I recently came across an interesting opinion paper that posits – modern VMMs are microkernels done right. Its a bit dated but a good read nonetheless. I couldn’t help but disagree with some parts of their claims. In all honesty, comparing VMMs to microkernels doesn’t feel like an apples to apples comparison. I am summing up my thoughts for your instructive criticism.

Avoid Liability Inversion

Their claim about microkernels having performance problems because of page evictions by user-space pagers is correct for the most part. But this problem will exists for VMMs as well if they start oversubscribing RAM. Modern day VMMs (read Xen) completely side step the problem by not oversubscribing RAM in the first place. In this regard, I believe, Xen is close to exokernels than microkernels. You could achieve simiilar isolation with an exokernel that also doesn’t allow oversubscription of RAM across processes.

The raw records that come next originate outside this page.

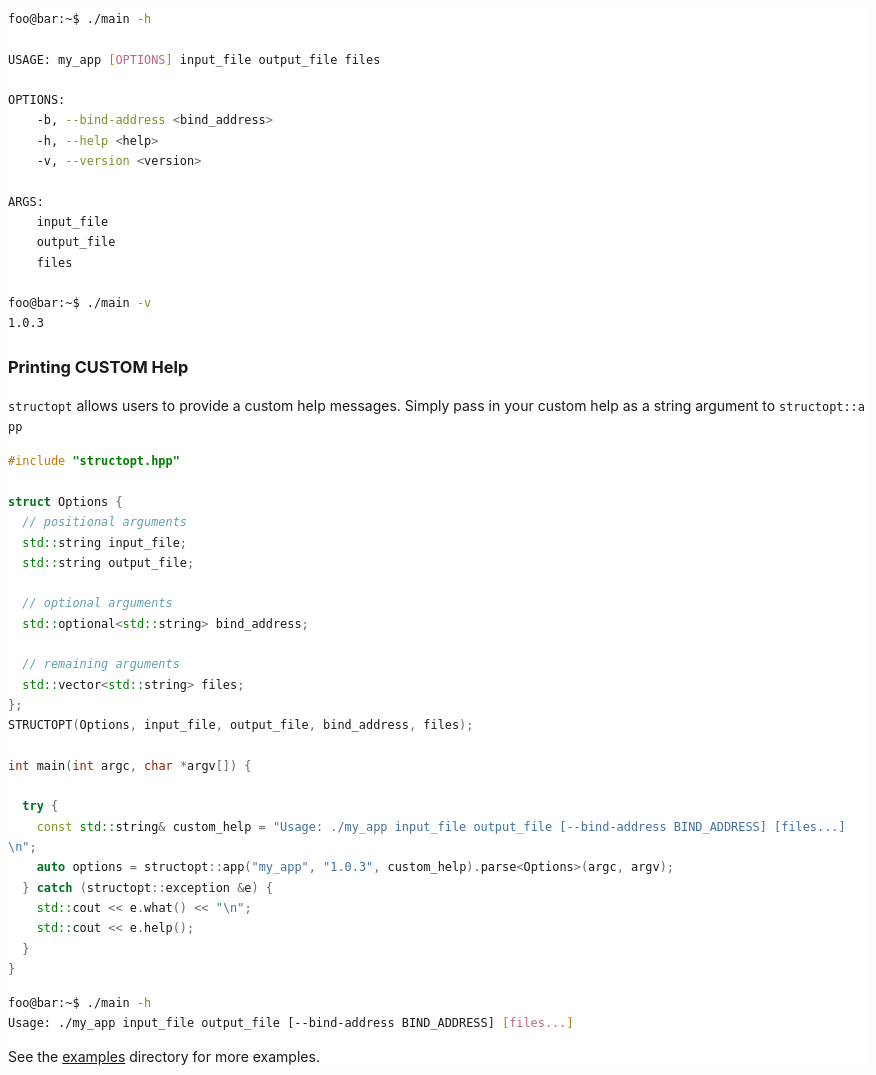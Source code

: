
 ```bash
foo@bar:~$ ./main -h

USAGE: my_app [OPTIONS] input_file output_file files

OPTIONS:
    -b, --bind-address <bind_address>
    -h, --help <help>
    -v, --version <version>

ARGS:
    input_file
    output_file
    files

foo@bar:~$ ./main -v
1.0.3
```

### Printing CUSTOM Help

`structopt` allows users to provide a custom help messages. Simply pass in your custom help as a string argument to `structopt::app`

```cpp
#include "structopt.hpp"

struct Options {
  // positional arguments
  std::string input_file;
  std::string output_file;

  // optional arguments
  std::optional<std::string> bind_address;

  // remaining arguments
  std::vector<std::string> files;
};
STRUCTOPT(Options, input_file, output_file, bind_address, files);

int main(int argc, char *argv[]) {

  try {
    const std::string& custom_help = "Usage: ./my_app input_file output_file [--bind-address BIND_ADDRESS] [files...]\n";
    auto options = structopt::app("my_app", "1.0.3", custom_help).parse<Options>(argc, argv);
  } catch (structopt::exception &e) {
    std::cout << e.what() << "\n";
    std::cout << e.help();
  }
}
```

```bash
foo@bar:~$ ./main -h
Usage: ./my_app input_file output_file [--bind-address BIND_ADDRESS] [files...]
```

See the [examples](./examples) directory for more examples.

As a counter example – for failure isolation – consider that in a Xen system, all VMs are clients of Dom0. And if a device driver misbehaves in Dom0, it can bring down all the VMs. While in case of microkernels only those processes that are using that particular device will fail.

IPC Performance

This claim is correct but it is another case of a cleverly chosen example. They mention several techniques that they use to speed up Xen’s inter-VM communication performance. But there is no reason that the same techniques can’t be applied for microkernels as well.

As for the other assertion that VMs reduce the need for IPC; it may be true to a certain extent, but in practice one of the two things happen: Either the IPC is replaced by more expensive things like full-blown TCP (e.g. file server and application server running on different VMs on the same box) or you end up implementing special hardware support just to address the sucky IPC perf in VMMs. SR-IOV hardware is realized to solve this exact problem.

One other aspect is the overall resource efficiency. For the most part, VMMs are pretty inefficient in terms of resource usage. For example, let’s just consider the memory requirements. In a VMM, each VM is running a full-blown OS with several hundred megabytes (if not GBs) of memory overhead each, and even though a lot of it is really just different copies of the same thing, there is no sharing i.e. through copy-on-write. Isn’t it a grossly missed opportunity?

One of the major benefits of VMMs is that you can run existing operating systems and on top you can run all your existing application. But unless you really want bad perf, you can’t actually run existing OS unmodified. You’ve to enlighten them to get even remotely decent perf. Having said that, the changes required to enlighten a guest for a VMM are a lot less than to emulate it on top of an exokernel and even more so on top of a microkernel.

After guest enlightenment and hardware support, I agree that the overall perf overhead of Xen is small but only in case of CPU. IO perf is still relatively bad with VMs.

Conclusion

Back in Azure, when I was working on implementing the web/worker roles, we decided to run each individual role instance inside a separate VM. A role instance was essentially a single process – we were running IIS in-process in hostable webcore mode – and the real reason to allocate a separate VM was to address the limitations of the underlying OS especially towards IO quota management and isolation. And I feel this has been the story of VMMs for past 30 years or so. We use them to hide away the limitations of underlying operating systems because it appears hard to provide true isolation at kernel level. For example, back in 90s when huge SMP systems started appearing for the first time, OSes weren’t good with scaling and VMMs were used to run multiple OS instances to take advantage of all those CPUs. Today, OSes have become good enough that they can manage themselves and now we are using VMMs to cover up their limitations towards multi-tenancy. I would love to see current OSes improve in terms of providing better resource isolation at kernel level and also providing better QoS guarantees for IO to its processes. Given that ring 1-2 are completely underutilized on most intel based systems, I feel our ever increasing reliance on VMMs is sub-optimal. Something that industry could change.

I am not saying that achieving true kernel level isolation is easy. All that I am saying is that, hey there’s quite a bit of room for improvement in current OSes and VMMs are making us complacent!